• **Records for this task**:
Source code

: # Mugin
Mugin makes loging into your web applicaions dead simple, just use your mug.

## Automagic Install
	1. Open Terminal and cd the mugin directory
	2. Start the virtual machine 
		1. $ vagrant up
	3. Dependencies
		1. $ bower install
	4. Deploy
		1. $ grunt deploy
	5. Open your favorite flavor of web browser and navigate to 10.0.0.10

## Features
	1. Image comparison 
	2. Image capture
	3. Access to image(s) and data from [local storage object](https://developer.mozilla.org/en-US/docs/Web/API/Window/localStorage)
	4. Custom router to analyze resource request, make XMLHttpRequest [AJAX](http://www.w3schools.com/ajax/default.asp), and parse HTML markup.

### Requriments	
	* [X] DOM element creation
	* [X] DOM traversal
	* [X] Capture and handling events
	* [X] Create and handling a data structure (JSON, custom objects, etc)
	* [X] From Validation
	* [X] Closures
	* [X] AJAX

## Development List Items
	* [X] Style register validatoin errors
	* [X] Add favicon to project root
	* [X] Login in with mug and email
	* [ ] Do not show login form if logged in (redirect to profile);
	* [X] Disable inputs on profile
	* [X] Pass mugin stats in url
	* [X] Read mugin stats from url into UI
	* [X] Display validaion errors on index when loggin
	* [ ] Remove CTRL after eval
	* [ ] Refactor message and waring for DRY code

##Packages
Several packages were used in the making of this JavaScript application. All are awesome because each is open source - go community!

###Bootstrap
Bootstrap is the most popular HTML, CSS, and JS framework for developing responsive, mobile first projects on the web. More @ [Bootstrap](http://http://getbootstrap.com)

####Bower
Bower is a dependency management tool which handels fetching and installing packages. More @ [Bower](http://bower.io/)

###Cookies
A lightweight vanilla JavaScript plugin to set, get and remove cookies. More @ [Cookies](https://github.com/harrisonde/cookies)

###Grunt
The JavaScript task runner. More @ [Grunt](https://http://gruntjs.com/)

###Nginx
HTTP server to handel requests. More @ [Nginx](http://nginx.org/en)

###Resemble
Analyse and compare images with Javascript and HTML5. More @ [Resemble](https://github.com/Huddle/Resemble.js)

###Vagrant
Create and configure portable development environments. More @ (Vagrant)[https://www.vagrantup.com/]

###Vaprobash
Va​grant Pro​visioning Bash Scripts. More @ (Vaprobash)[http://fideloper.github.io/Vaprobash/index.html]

• **What you have to do**: Return all of the listing above exactly, leaving nothing out.

• **Response box**:
Source code

: # Mugin
Mugin makes loging into your web applicaions dead simple, just use your mug.

## Automagic Install
	1. Open Terminal and cd the mugin directory
	2. Start the virtual machine 
		1. $ vagrant up
	3. Dependencies
		1. $ bower install
	4. Deploy
		1. $ grunt deploy
	5. Open your favorite flavor of web browser and navigate to 10.0.0.10

## Features
	1. Image comparison 
	2. Image capture
	3. Access to image(s) and data from [local storage object](https://developer.mozilla.org/en-US/docs/Web/API/Window/localStorage)
	4. Custom router to analyze resource request, make XMLHttpRequest [AJAX](http://www.w3schools.com/ajax/default.asp), and parse HTML markup.

### Requriments	
	* [X] DOM element creation
	* [X] DOM traversal
	* [X] Capture and handling events
	* [X] Create and handling a data structure (JSON, custom objects, etc)
	* [X] From Validation
	* [X] Closures
	* [X] AJAX

## Development List Items
	* [X] Style register validatoin errors
	* [X] Add favicon to project root
	* [X] Login in with mug and email
	* [ ] Do not show login form if logged in (redirect to profile);
	* [X] Disable inputs on profile
	* [X] Pass mugin stats in url
	* [X] Read mugin stats from url into UI
	* [X] Display validaion errors on index when loggin
	* [ ] Remove CTRL after eval
	* [ ] Refactor message and waring for DRY code

##Packages
Several packages were used in the making of this JavaScript application. All are awesome because each is open source - go community!

###Bootstrap
Bootstrap is the most popular HTML, CSS, and JS framework for developing responsive, mobile first projects on the web. More @ [Bootstrap](http://http://getbootstrap.com)

####Bower
Bower is a dependency management tool which handels fetching and installing packages. More @ [Bower](http://bower.io/)

###Cookies
A lightweight vanilla JavaScript plugin to set, get and remove cookies. More @ [Cookies](https://github.com/harrisonde/cookies)

###Grunt
The JavaScript task runner. More @ [Grunt](https://http://gruntjs.com/)

###Nginx
HTTP server to handel requests. More @ [Nginx](http://nginx.org/en)

###Resemble
Analyse and compare images with Javascript and HTML5. More @ [Resemble](https://github.com/Huddle/Resemble.js)

###Vagrant
Create and configure portable development environments. More @ (Vagrant)[https://www.vagrantup.com/]

###Vaprobash
Va​grant Pro​visioning Bash Scripts. More @ (Vaprobash)[http://fideloper.github.io/Vaprobash/index.html]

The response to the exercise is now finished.